Manage labeling projects

Learn how to manage a labeling project in Azure Machine Learning. This article is for project managers who are responsible for managing text or image labeling projects. For information about how to create the project, see Set up a text labeling project or Set up an image labeling project.

Important

Items marked (preview) in this article are currently in public preview. The preview version is provided without a service level agreement, and it's not recommended for production workloads. Certain features might not be supported or might have constrained capabilities. For more information, see Supplemental Terms of Use for Azure Previews.

Run and monitor the project

After you initialize the project, Azure begins to run it. To manage a project, select the project on the main Data Labeling page.

To pause or restart the project, on the project command bar, toggle the Running status. You can label data only when the project is running.

Monitor progress

The Dashboard tab shows the progress of the labeling task.

Screenshot that shows the data labeling dashboard.

The progress charts show how many items were labeled, skipped, need review, or aren't yet complete. Hover over the chart to see the number of items in each section.

A distribution of the labels for completed tasks is shown below the chart. In some project types, an item can have multiple labels. The total number of labels can exceed the total number of items.

A distribution of labelers and how many items they labeled also are shown.

The middle section shows a table that has a queue of unassigned tasks. When ML-assisted labeling is off, this section shows the number of manual tasks that are awaiting assignment.

When ML-assisted labeling is on, this section also shows:

  • Tasks that contain clustered items in the queue.
  • Tasks that contain prelabeled items in the queue.

Additionally, when ML-assisted labeling is enabled, you can scroll down to see the ML-assisted labeling status. The Jobs sections give links for each of the machine learning runs.

  • Training: Trains a model to predict the labels.
  • Validation: Determines whether item prelabeling uses the prediction of this model.
  • Inference: Prediction run for new items.
  • Featurization: Clusters items (only for image classification projects).

Review data and labels

On the Data tab, preview the dataset and review labeled data.

Tip

Before you review, coordinate with any other possible reviewers. Otherwise, you might both be trying to approve the same label at the same time, which will keep one of you from updating it.

Scroll through the labeled data to see the labels. If you see data that's incorrectly labeled, select it and choose Reject to remove the labels and return the data to the unlabeled queue.

Skipped items

A set of filters apply to the items you're reviewing.
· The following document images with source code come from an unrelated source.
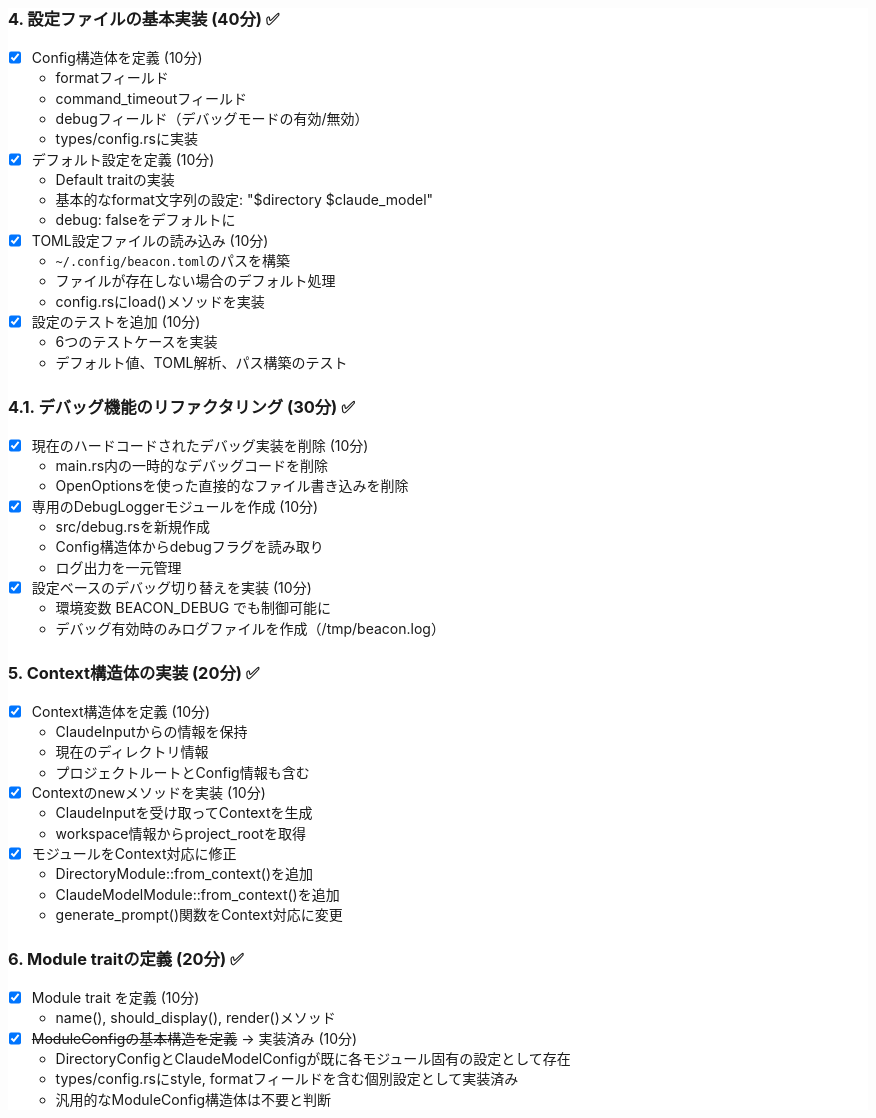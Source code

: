 ### 4. 設定ファイルの基本実装 (40分) ✅
- [x] Config構造体を定義 (10分)
  - formatフィールド
  - command_timeoutフィールド
  - debugフィールド（デバッグモードの有効/無効）
  - types/config.rsに実装
- [x] デフォルト設定を定義 (10分)
  - Default traitの実装
  - 基本的なformat文字列の設定: "$directory $claude_model"
  - debug: falseをデフォルトに
- [x] TOML設定ファイルの読み込み (10分)
  - `~/.config/beacon.toml`のパスを構築
  - ファイルが存在しない場合のデフォルト処理
  - config.rsにload()メソッドを実装
- [x] 設定のテストを追加 (10分)
  - 6つのテストケースを実装
  - デフォルト値、TOML解析、パス構築のテスト

### 4.1. デバッグ機能のリファクタリング (30分) ✅
- [x] 現在のハードコードされたデバッグ実装を削除 (10分)
  - main.rs内の一時的なデバッグコードを削除
  - OpenOptionsを使った直接的なファイル書き込みを削除
- [x] 専用のDebugLoggerモジュールを作成 (10分)
  - src/debug.rsを新規作成
  - Config構造体からdebugフラグを読み取り
  - ログ出力を一元管理
- [x] 設定ベースのデバッグ切り替えを実装 (10分)
  - 環境変数 BEACON_DEBUG でも制御可能に
  - デバッグ有効時のみログファイルを作成（/tmp/beacon.log）

### 5. Context構造体の実装 (20分) ✅
- [x] Context構造体を定義 (10分)
  - ClaudeInputからの情報を保持
  - 現在のディレクトリ情報
  - プロジェクトルートとConfig情報も含む
- [x] Contextのnewメソッドを実装 (10分)
  - ClaudeInputを受け取ってContextを生成
  - workspace情報からproject_rootを取得
- [x] モジュールをContext対応に修正
  - DirectoryModule::from_context()を追加
  - ClaudeModelModule::from_context()を追加
  - generate_prompt()関数をContext対応に変更

### 6. Module traitの定義 (20分) ✅
- [x] Module trait を定義 (10分)
  - name(), should_display(), render()メソッド
- [x] ~~ModuleConfigの基本構造を定義~~ → 実装済み (10分)
  - DirectoryConfigとClaudeModelConfigが既に各モジュール固有の設定として存在
  - types/config.rsにstyle, formatフィールドを含む個別設定として実装済み
  - 汎用的なModuleConfig構造体は不要と判断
By default, you review labeled data. Select the Asset type filter to switch the type to *Skipped to review items that were skipped.
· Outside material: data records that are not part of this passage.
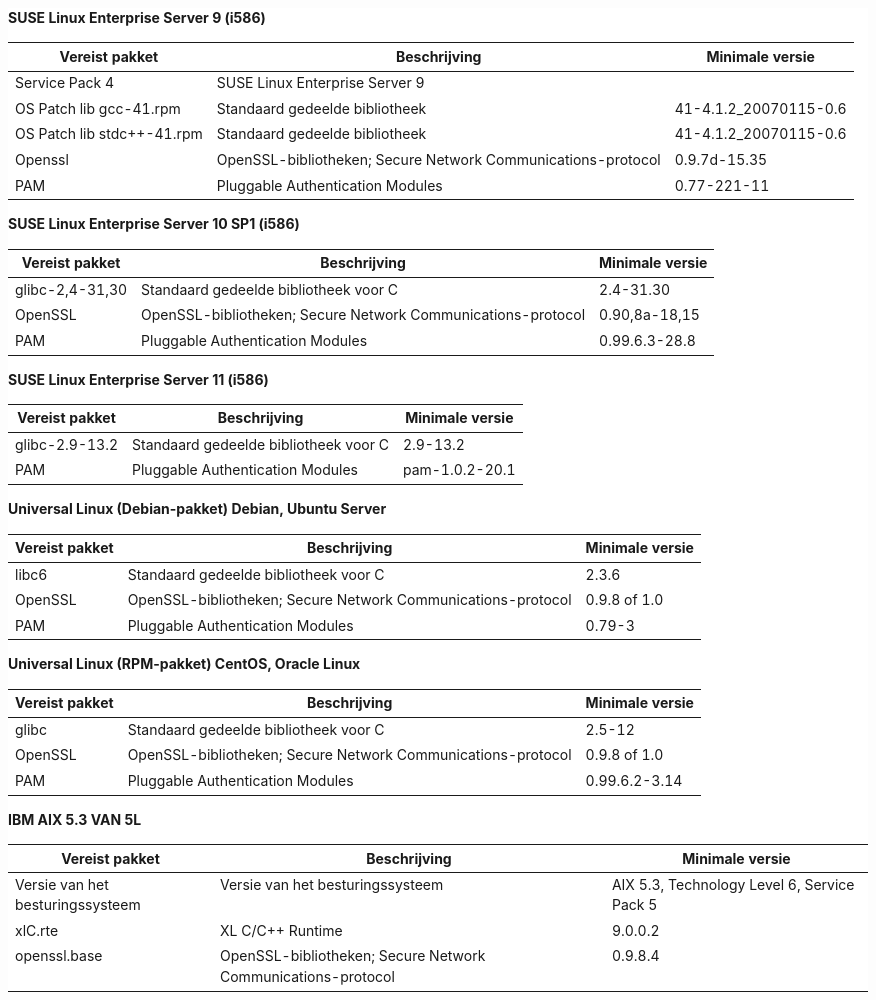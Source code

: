  **SUSE Linux Enterprise Server 9 (i586)**  

|Vereist pakket|Beschrijving|Minimale versie|  
|----------------------|-----------------|---------------------|  
|Service Pack 4|SUSE Linux Enterprise Server 9||  
|OS Patch lib gcc-41.rpm|Standaard gedeelde bibliotheek|41-4.1.2_20070115-0.6|  
|OS Patch lib stdc++-41.rpm|Standaard gedeelde bibliotheek|41-4.1.2_20070115-0.6|  
|Openssl|OpenSSL-bibliotheken; Secure Network Communications-protocol|0.9.7d-15.35|  
|PAM|Pluggable Authentication Modules|0.77-221-11|  

 **SUSE Linux Enterprise Server 10 SP1 (i586)**  

|Vereist pakket|Beschrijving|Minimale versie|  
|----------------------|-----------------|---------------------|  
|glibc-2,4-31,30|Standaard gedeelde bibliotheek voor C|2.4-31.30|  
|OpenSSL|OpenSSL-bibliotheken; Secure Network Communications-protocol|0.90,8a-18,15|  
|PAM|Pluggable Authentication Modules|0.99.6.3-28.8|  

 **SUSE Linux Enterprise Server 11 (i586)**  

|Vereist pakket|Beschrijving|Minimale versie|  
|----------------------|-----------------|---------------------|  
|glibc-2.9-13.2|Standaard gedeelde bibliotheek voor C|2.9-13.2|  
|PAM|Pluggable Authentication Modules|pam-1.0.2-20.1|  

 **Universal Linux (Debian-pakket) Debian, Ubuntu Server**  

|Vereist pakket|Beschrijving|Minimale versie|  
|----------------------|-----------------|---------------------|  
|libc6|Standaard gedeelde bibliotheek voor C|2.3.6|  
|OpenSSL|OpenSSL-bibliotheken; Secure Network Communications-protocol|0.9.8 of 1.0|  
|PAM|Pluggable Authentication Modules|0.79-3|  

 **Universal Linux (RPM-pakket) CentOS, Oracle Linux**  

|Vereist pakket|Beschrijving|Minimale versie|  
|----------------------|-----------------|---------------------|  
|glibc|Standaard gedeelde bibliotheek voor C|2.5-12|  
|OpenSSL|OpenSSL-bibliotheken; Secure Network Communications-protocol|0.9.8 of 1.0|  
|PAM|Pluggable Authentication Modules|0.99.6.2-3.14|  

 **IBM AIX 5.3 VAN 5L**  

|Vereist pakket|Beschrijving|Minimale versie|  
|----------------------|-----------------|---------------------|  
|Versie van het besturingssysteem|Versie van het besturingssysteem|AIX 5.3, Technology Level 6, Service Pack 5|  
|xlC.rte|XL C/C++ Runtime|9.0.0.2|  
|openssl.base|OpenSSL-bibliotheken; Secure Network Communications-protocol|0.9.8.4|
Screenshot shows the filters for reviewing labels.

If you think the skipped data should be labeled, select Reject to put in back into the unlabeled queue. If you think the skipped data isn't relevant to your project, select Accept to remove it from the project.

Consensus labeling

If your project uses consensus labeling, review images that have no consensus:

  1. Select the Data tab.

  2. On the left menu, select Review labels.

  3. On the command bar above Review labels, select All filters.
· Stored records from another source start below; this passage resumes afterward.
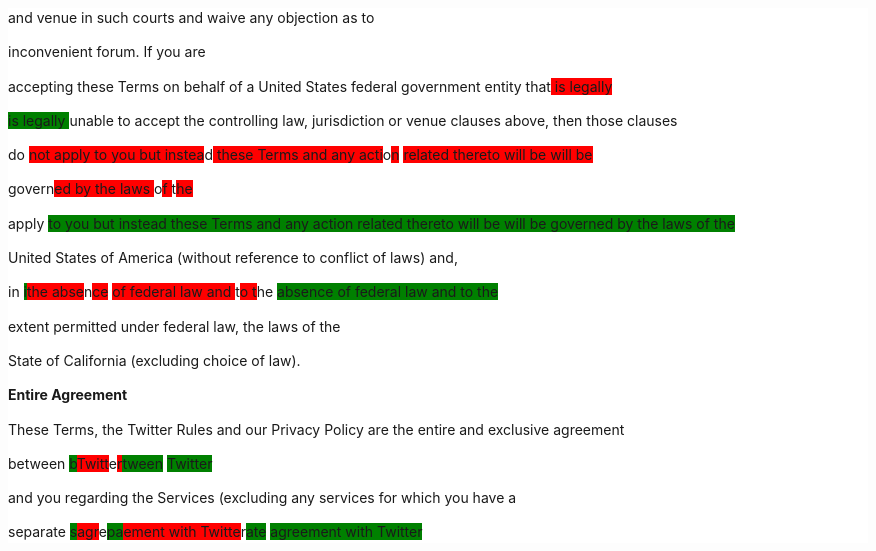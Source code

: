 
</span>and venue in such courts and waive any objection as to<span style="background-color: red;"> </span><span style="background-color: green;">


</span>inconvenient forum. If you are<span style="background-color: green;"> </span><span style="background-color: red;">


</span>accepting these Terms on behalf of a United States federal government entity that<span style="background-color: red;"> is legally</span>


<span style="background-color: green;">is legally </span>unable to accept the controlling law, jurisdiction or venue clauses above, then those clauses<span style="background-color: red;">


do</span> <span style="background-color: red;">not apply to you but instea</span>d<span style="background-color: red;"> these Terms and any acti</span>o<span style="background-color: red;">n</span> <span style="background-color: red;">related thereto will be will be


gover</span>n<span style="background-color: red;">ed by the laws </span>o<span style="background-color: red;">f </span>t<span style="background-color: red;">he</span><span style="background-color: green;">


apply</span> <span style="background-color: green;">to you but instead these Terms and any action related thereto will be will be governed by the laws of the


</span>United States of America (without reference to conflict of laws) and,<span style="background-color: red;">


in</span> <span style="background-color: green;">i</span><span style="background-color: red;">the abse</span>n<span style="background-color: red;">ce</span> <span style="background-color: red;">of federal law and </span>t<span style="background-color: red;">o t</span>he <span style="background-color: green;">absence of federal law and to the


</span>extent permitted under federal law, the laws of the<span style="background-color: green;"> </span><span style="background-color: red;">


</span>State of California (excluding choice of law).


**Entire Agreement**


These Terms, the Twitter Rules and our Privacy Policy are the entire and exclusive agreement<span style="background-color: red;">


between</span> <span style="background-color: green;">b</span><span style="background-color: red;">Twitt</span>e<span style="background-color: red;">r</span><span style="background-color: green;">tween</span> <span style="background-color: green;">Twitter


</span>and you regarding the Services (excluding any services for which you have a<span style="background-color: red;">


separate</span> <span style="background-color: green;">s</span><span style="background-color: red;">agr</span>e<span style="background-color: green;">pa</span><span style="background-color: red;">ement with Twitte</span>r<span style="background-color: green;">ate</span> <span style="background-color: green;">agreement with Twitter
    Screenshot that shows how to select filters to review consensus label problems.

  4. Under Labeled datapoints, select Consensus labels in need of review to show only images for which the labelers didn't come to a consensus.

    Screenshot that shows how to select labels in need of review.

  5. For each image to review, select the Consensus label dropdown to view the conflicting labels.

    Screenshot that shows the Select Consensus label dropdown to review conflicting labels.

  6. Although you can select an individual labeler to see their labels, to update or reject the labels, you must use the top choice, Consensus label (preview).

Change project details

View and change details of your project on the Details tab. On this tab, you can:

  • View project details and input datasets.
  • Set or clear the Enable incremental refresh at regular intervals option, or request an immediate refresh.
  • View details of the storage container that's used to store labeled outputs in your project.
  • Add labels to your project.
  • Edit instructions you give to your labels.
  • Change settings for ML-assisted labeling and kick off a labeling task.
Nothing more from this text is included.